Alternative Medical Systems

Alternative medical systems are built upon complete systems of theory and practice that have evolved independent of the conventional medical approach used in the United States. Two of the most popular alternative medical systems are Traditional Chinese Medicine (TCM) and India’s Ayurvedic Medicine. TCM is based on the concept of Chi, which is the life force that is said to run through all of nature. Some TCM treatment strategies include acupuncture, acupressure, and Chinese herbs. Each of these treatment modalities are used to decrease life-force (or Chi) imbalances that are thought to be the cause of specific problems that can manifest in a particular organ system. Other commonly used TCM treatment strategies to balance Chi include Qi Gong (pronounced “chee gung”) and Tai Chi, which are two Chinese movement strategies.

Ayurveda comprises ancient Indian healing techniques that are based generally on the classification of three predominant body types. Ayurvedic philosophy posits that mental, emotional, and physical qualities of an individual can be classified into one of these three body types. Overall, the sum of qualities possessed by an individual are often representative of one or two of the body types. Each body type is associated with specific disease as well as health-promoting treatment strategies. Ayurvedic recommendations for diet and lifestyle regimens differ among the three body types, and Ayurvedic healing strategies emphasize regular detoxification and cleansing of all physiologic systems.

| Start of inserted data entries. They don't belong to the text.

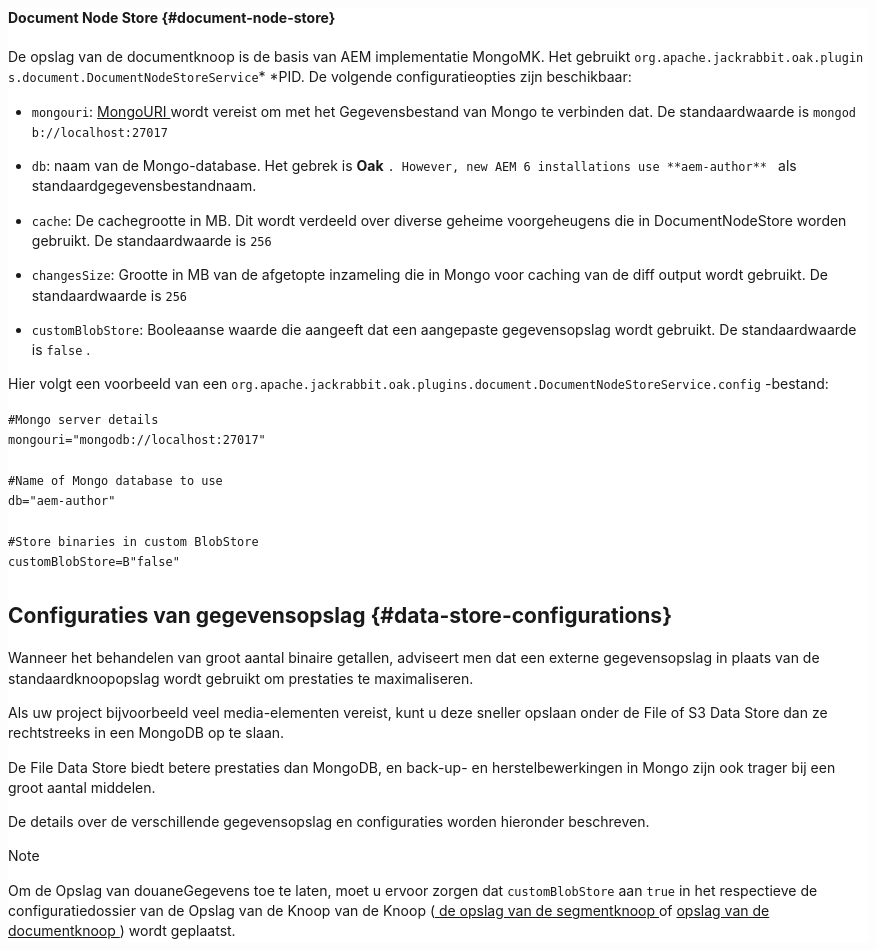 #### Document Node Store {#document-node-store}

De opslag van de documentknoop is de basis van AEM implementatie MongoMK. Het gebruikt `org.apache.jackrabbit.oak.plugins.document.DocumentNodeStoreService`* *PID. De volgende configuratieopties zijn beschikbaar:

* `mongouri`: [ MongoURI ](https://docs.mongodb.org/manual/reference/connection-string/) wordt vereist om met het Gegevensbestand van Mongo te verbinden dat. De standaardwaarde is `mongodb://localhost:27017`

* `db`: naam van de Mongo-database. Het gebrek is **Oak** ``. However, new AEM 6 installations use **aem-author** `` als standaardgegevensbestandnaam.

* `cache`: De cachegrootte in MB. Dit wordt verdeeld over diverse geheime voorgeheugens die in DocumentNodeStore worden gebruikt. De standaardwaarde is `256`

* `changesSize`: Grootte in MB van de afgetopte inzameling die in Mongo voor caching van de diff output wordt gebruikt. De standaardwaarde is `256`

* `customBlobStore`: Booleaanse waarde die aangeeft dat een aangepaste gegevensopslag wordt gebruikt. De standaardwaarde is `false` .

Hier volgt een voorbeeld van een `org.apache.jackrabbit.oak.plugins.document.DocumentNodeStoreService.config` -bestand:

```shell
#Mongo server details
mongouri="mongodb://localhost:27017"

#Name of Mongo database to use
db="aem-author"

#Store binaries in custom BlobStore
customBlobStore=B"false"
```

## Configuraties van gegevensopslag {#data-store-configurations}

Wanneer het behandelen van groot aantal binaire getallen, adviseert men dat een externe gegevensopslag in plaats van de standaardknoopopslag wordt gebruikt om prestaties te maximaliseren.

Als uw project bijvoorbeeld veel media-elementen vereist, kunt u deze sneller opslaan onder de File of S3 Data Store dan ze rechtstreeks in een MongoDB op te slaan.

De File Data Store biedt betere prestaties dan MongoDB, en back-up- en herstelbewerkingen in Mongo zijn ook trager bij een groot aantal middelen.

De details over de verschillende gegevensopslag en configuraties worden hieronder beschreven.

>[!NOTE]
>
>Om de Opslag van douaneGegevens toe te laten, moet u ervoor zorgen dat `customBlobStore` aan `true` in het respectieve de configuratiedossier van de Opslag van de Knoop van de Knoop ([ de opslag van de segmentknoop ](/help/sites-deploying/data-store-config.md#segment-node-store) of [ opslag van de documentknoop ](/help/sites-deploying/data-store-config.md#document-node-store)) wordt geplaatst.
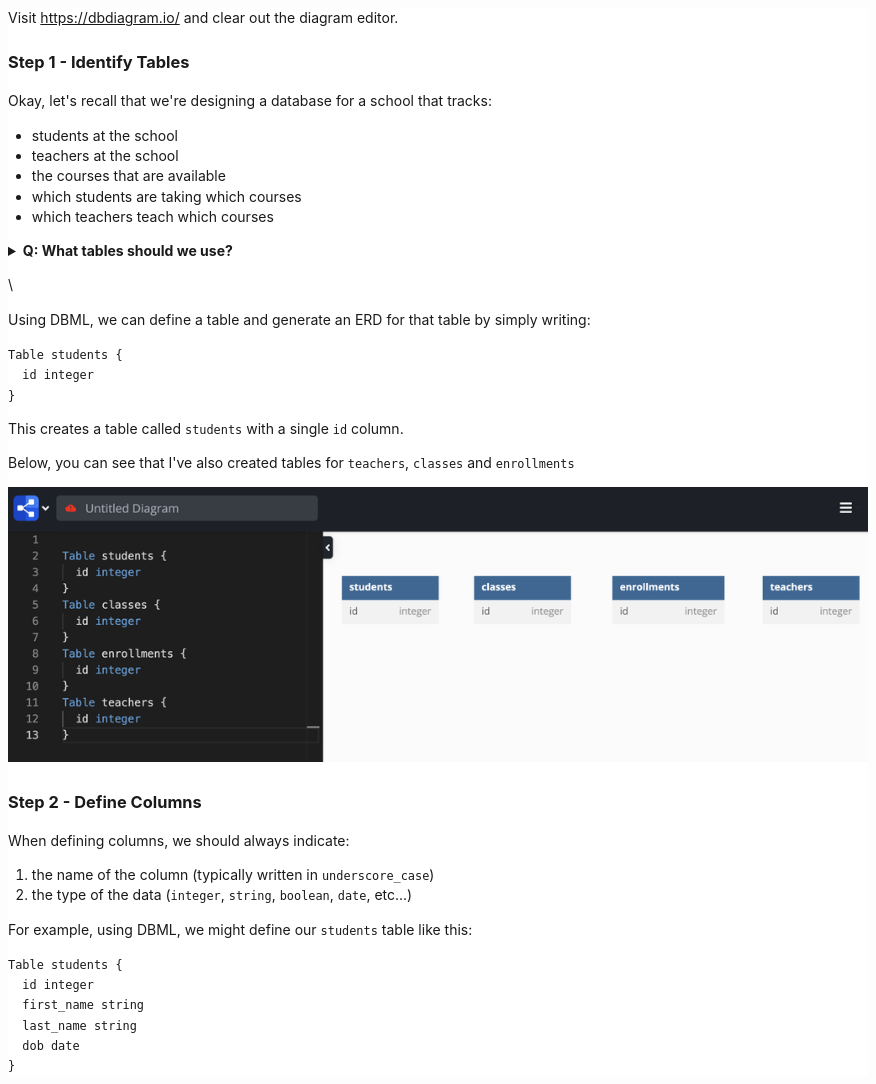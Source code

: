 Visit https://dbdiagram.io/ and clear out the diagram editor.

### Step 1 - Identify Tables

Okay, let's recall that we're designing a database for a school that tracks:

* students at the school
* teachers at the school
* the courses that are available
* which students are taking which courses
* which teachers teach which courses

<details><summary><strong>Q: What tables should we use?</strong></summary></details>

\


Using DBML, we can define a table and generate an ERD for that table by simply writing:

```js
Table students {
  id integer
}
```

This creates a table called `students` with a single `id` column.

Below, you can see that I've also created tables for `teachers`, `classes` and `enrollments`

![](img/dbdiagram-step-1.png)

### Step 2 - Define Columns

When defining columns, we should always indicate:

1. the name of the column (typically written in `underscore_case`)
2. the type of the data (`integer`, `string`, `boolean`, `date`, etc...)

For example, using DBML, we might define our `students` table like this:

```js
Table students {
  id integer
  first_name string 
  last_name string 
  dob date
}
```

A third example of an alternative system of healing is Homeopathic Medicine. This system employs the use of natural, unsynthesized, herbal remedies that are derived from plants, minerals, and other natural substances. Classical homeopathic treatment is based on the use of minute quantities of natural remedies that in larger doses produce effects similar to those of the disease being treated. Homeopaths define the underlying principle for this matching process as the “law of similars,” which is similar to the principle of immunizations.

Mind-Body Interventions

Mind-body interventions are based on the notion that physical health is influenced by the mind. Mind-body interventions employ various techniques designed to enhance the mind’s capacity to affect physiological symptoms and functions. Meditation and prayer are two widely used mindbody intervention strategies. Other types of mind- body interventions include imagery (use of imagination to visualize goals, relaxing situations) to promote relaxation and healing; biofeedback (employs an electronic device to monitor heart rate, blood pressure, muscle tension, and other parameters via the use of visual or audio feedback, which assists with the conscious control of these physiologic functions); yoga (the practice of physical postures, breathing techniques, meditation, and cleansing techniques); and Tai Chi (slow, mindful movement consisting of a sequence of postures that move smoothly from one to another).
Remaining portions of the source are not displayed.